● Exercise objective
Your answer should hold the data exactly as given, minus any picture.

● The data
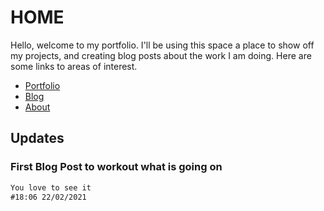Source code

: # **HOME**

Hello, welcome to my portfolio. I'll be using this space a place to show off my projects, and creating blog posts about the work I am doing. Here are some links to areas of interest. 

- [Portfolio](portfolio.md)
- [Blog](blog.md)
- [About](about.md)

## Updates

### First Blog Post to workout what is going on
```markdown
You love to see it
#18:06 22/02/2021
```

● Written reply
Source code

: # **HOME**

Hello, welcome to my portfolio. I'll be using this space a place to show off my projects, and creating blog posts about the work I am doing. Here are some links to areas of interest. 

- [Portfolio](portfolio.md)
- [Blog](blog.md)
- [About](about.md)

## Updates

### First Blog Post to workout what is going on
```markdown
You love to see it
#18:06 22/02/2021
```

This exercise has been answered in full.